The bipartisan bill would guarantee people under conservatorship an independent caseworker and give them the right to petition a court to replace their conservators with a public guardian or conservator without having to "prove wrongdoing or malfeasance."

Mace and Crist say they expect more bipartisan support for the measure, which would also provide at least $260 million US in grant funds for states. 

U.S. Rep. Charlie Crist co-sponsored The Free Britney Act. (Chris O'Meara/The Associated Press)

Disability rights activists have long criticized conservatorships as ripe for abuse — an issue that has come to the forefront as Spears battles in court to be released from hers. 

The singer has been under the conservatorship of her father since she had a mental health crisis in 2008.

Speaking in open court last month, Spears condemned her father and others who control the conservatorship. She called the arrangement abusive and traumatizing, and said she's been compelled against her will to use an intrauterine device for birth control and take other medications.
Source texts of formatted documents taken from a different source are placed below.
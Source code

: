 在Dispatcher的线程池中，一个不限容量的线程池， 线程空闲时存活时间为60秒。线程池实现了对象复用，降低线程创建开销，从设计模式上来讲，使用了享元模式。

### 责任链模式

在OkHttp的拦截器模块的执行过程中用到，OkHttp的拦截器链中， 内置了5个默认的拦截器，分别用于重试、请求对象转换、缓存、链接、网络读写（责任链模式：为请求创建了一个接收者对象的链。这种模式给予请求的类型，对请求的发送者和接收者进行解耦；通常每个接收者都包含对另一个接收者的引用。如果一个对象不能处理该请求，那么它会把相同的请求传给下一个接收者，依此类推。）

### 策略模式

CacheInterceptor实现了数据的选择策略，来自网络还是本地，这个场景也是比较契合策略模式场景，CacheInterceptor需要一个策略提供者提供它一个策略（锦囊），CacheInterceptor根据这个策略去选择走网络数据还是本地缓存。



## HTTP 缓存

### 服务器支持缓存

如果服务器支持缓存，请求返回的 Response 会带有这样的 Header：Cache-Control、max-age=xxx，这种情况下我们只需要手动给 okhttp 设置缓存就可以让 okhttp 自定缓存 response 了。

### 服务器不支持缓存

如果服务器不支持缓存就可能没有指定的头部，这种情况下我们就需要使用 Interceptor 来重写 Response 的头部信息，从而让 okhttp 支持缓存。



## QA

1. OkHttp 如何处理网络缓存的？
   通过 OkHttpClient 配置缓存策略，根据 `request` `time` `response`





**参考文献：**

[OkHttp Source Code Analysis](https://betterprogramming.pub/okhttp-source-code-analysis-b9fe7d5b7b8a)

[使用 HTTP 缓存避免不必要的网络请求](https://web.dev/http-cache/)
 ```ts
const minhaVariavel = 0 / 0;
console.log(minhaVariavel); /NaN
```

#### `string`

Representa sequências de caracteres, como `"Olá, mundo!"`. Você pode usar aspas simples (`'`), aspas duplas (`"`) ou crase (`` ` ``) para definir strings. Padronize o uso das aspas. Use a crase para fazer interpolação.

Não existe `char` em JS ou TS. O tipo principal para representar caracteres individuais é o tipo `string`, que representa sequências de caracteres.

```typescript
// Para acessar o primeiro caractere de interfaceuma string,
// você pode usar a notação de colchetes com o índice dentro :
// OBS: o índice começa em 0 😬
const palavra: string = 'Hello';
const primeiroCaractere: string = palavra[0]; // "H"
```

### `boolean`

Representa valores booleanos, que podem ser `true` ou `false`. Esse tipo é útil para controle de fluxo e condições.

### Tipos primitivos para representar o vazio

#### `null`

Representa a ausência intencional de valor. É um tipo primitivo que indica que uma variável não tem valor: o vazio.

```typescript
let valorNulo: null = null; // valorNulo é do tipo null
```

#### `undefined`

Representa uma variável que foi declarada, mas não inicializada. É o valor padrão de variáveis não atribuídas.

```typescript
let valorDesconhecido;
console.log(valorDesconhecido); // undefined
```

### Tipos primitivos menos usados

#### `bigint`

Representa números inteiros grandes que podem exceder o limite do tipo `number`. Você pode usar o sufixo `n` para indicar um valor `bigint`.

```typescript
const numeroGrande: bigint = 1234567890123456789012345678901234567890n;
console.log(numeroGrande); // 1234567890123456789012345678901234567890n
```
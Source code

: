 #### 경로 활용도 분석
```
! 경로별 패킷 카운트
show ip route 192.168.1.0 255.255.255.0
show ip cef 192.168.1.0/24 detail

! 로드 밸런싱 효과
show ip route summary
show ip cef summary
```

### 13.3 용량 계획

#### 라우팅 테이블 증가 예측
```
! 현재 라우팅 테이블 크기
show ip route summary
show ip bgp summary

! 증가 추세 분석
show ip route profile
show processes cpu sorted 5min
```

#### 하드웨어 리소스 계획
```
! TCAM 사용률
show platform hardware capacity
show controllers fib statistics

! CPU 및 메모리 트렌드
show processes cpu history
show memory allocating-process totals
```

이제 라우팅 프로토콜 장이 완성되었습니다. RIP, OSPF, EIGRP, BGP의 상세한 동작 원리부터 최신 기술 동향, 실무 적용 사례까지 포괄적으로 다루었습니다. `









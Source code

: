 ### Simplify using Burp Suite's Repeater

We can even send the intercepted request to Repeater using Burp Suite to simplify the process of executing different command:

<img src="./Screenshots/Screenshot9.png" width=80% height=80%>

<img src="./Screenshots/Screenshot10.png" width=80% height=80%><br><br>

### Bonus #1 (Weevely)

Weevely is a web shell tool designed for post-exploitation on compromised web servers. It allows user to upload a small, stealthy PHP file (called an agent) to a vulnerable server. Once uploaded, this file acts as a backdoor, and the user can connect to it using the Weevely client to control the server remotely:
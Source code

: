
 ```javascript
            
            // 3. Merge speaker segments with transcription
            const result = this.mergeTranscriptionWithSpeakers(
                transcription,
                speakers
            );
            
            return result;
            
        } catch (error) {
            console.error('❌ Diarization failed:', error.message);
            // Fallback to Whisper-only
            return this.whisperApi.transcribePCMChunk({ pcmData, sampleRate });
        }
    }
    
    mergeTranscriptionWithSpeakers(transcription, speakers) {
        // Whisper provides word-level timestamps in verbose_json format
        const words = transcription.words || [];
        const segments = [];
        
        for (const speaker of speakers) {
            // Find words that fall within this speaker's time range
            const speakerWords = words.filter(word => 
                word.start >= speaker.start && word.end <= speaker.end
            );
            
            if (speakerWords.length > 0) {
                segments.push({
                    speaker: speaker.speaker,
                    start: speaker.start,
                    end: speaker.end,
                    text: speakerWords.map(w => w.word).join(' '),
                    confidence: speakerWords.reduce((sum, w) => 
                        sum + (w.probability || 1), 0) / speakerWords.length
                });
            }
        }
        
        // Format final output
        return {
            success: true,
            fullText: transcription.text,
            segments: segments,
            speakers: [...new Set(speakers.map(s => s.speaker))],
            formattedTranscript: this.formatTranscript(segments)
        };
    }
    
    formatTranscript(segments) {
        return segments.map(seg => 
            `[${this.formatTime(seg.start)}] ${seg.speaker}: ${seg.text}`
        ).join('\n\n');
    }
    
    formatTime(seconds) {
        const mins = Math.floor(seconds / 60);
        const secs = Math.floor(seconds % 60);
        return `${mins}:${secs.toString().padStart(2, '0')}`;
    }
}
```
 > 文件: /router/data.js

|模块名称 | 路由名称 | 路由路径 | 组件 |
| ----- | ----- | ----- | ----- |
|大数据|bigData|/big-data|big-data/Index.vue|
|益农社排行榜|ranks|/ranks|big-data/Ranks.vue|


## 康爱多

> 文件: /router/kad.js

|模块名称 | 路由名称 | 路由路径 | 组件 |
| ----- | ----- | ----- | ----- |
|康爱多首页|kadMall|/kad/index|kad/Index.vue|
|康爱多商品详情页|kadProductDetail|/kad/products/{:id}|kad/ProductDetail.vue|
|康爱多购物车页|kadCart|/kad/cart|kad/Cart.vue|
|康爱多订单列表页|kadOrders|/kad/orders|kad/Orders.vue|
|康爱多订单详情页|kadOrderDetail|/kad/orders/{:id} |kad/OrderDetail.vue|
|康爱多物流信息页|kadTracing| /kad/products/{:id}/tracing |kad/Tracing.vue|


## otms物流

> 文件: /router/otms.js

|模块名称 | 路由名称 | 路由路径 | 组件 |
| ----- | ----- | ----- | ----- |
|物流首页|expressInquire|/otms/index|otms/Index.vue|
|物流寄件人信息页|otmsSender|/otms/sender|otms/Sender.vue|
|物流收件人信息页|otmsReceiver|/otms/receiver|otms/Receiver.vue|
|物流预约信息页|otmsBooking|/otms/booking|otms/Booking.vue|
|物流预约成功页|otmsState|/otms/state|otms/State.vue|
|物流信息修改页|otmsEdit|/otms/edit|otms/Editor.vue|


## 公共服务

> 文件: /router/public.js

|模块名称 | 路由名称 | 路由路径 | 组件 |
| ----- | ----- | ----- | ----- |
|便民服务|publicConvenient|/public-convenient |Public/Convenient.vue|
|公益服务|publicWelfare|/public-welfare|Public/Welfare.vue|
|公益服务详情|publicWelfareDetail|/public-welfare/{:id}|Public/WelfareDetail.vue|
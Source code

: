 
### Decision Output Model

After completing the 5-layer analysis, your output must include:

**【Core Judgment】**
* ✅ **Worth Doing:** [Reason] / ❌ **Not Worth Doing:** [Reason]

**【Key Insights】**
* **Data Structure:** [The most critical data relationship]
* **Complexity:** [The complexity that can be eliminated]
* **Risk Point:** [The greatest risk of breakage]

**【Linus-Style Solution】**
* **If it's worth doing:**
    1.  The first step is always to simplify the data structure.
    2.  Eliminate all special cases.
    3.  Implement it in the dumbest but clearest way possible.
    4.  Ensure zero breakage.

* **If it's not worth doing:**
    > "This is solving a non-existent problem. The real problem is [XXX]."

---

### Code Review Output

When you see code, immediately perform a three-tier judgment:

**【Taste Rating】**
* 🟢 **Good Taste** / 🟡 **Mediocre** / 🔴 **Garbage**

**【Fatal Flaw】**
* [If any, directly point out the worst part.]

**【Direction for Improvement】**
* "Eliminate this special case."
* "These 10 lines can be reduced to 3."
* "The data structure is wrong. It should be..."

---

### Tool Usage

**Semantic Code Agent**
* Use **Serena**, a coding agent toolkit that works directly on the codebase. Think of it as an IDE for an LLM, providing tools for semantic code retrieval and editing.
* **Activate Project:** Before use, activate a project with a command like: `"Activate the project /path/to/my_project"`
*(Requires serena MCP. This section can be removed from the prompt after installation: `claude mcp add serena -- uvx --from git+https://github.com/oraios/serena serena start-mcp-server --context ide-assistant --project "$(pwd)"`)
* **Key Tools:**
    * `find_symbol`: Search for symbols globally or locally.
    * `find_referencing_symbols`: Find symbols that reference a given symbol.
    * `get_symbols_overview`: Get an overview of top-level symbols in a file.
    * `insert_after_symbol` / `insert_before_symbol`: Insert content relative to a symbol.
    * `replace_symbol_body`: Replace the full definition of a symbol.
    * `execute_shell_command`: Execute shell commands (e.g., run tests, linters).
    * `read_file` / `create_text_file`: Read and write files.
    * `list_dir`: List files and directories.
She also said she's been prevented from getting married or having another child.

"It was so, I think, devastating to hear the treatment that she was exposed," Crist said. "Just shocking."

Mace, too, said she was moved by the pop star's testimony.

"What she had was an opportunity to bring to light, to shine a light, on those abuses," Mace said at a virtual news conference announcing the bill. "Her situation is a nightmare, and if it can happen to Britney Spears, it can happen to anyone in this country."

Spears' father and his attorneys have emphasized that she and her fortune — which court records put at more than $50 million — remain vulnerable to fraud and manipulation.

Spears has maintained a very profitable career while under conservatorship, releasing several hit albums and performing sold-old shows in Las Vegas. 

Under current law, the burden is on Spears to prove she is competent before the case could end.

Fans and supporters of Spears protest at the Lincoln Memorial during a 'Free Britney' rally on July 14. (Jose Luis Magana/The Associated Press)

Crist says he represents a lot of people under conservatorship in Florida, a popular retirement location, and he believes abuse of the system is "very widespread."

But a Florida solution isn't good enough, he said.

"What we have in the States is, you know, 50 different ways that each state looks at this with 50 different laws on the books," he said.

"Our legislation would make it uniform, a standard, if you will, for the entire nation so that you have more of a balance of power … between the guardianship and the individual that is under the guardianship."

This isn't the first time the so-called "Free Britney" movement has crossed party lines.

"Everyone deserves control over their own body. Period," U.S. Rep. Katherine Clark of Massachusetts, the fourth-ranking House Democrat, tweeted last month following Spears' testimony.

Some House Republicans have invited Spears to testify before Congress. The political arm of the House Republican caucus sent texts that described Spears as "a victim of toxic gov't overreach & censorship."

Crist admits the issue likely would never have been brought to the forefront were it not for Spears.

"I want to credit Britney Spears for her courage to share her story with the world," he said.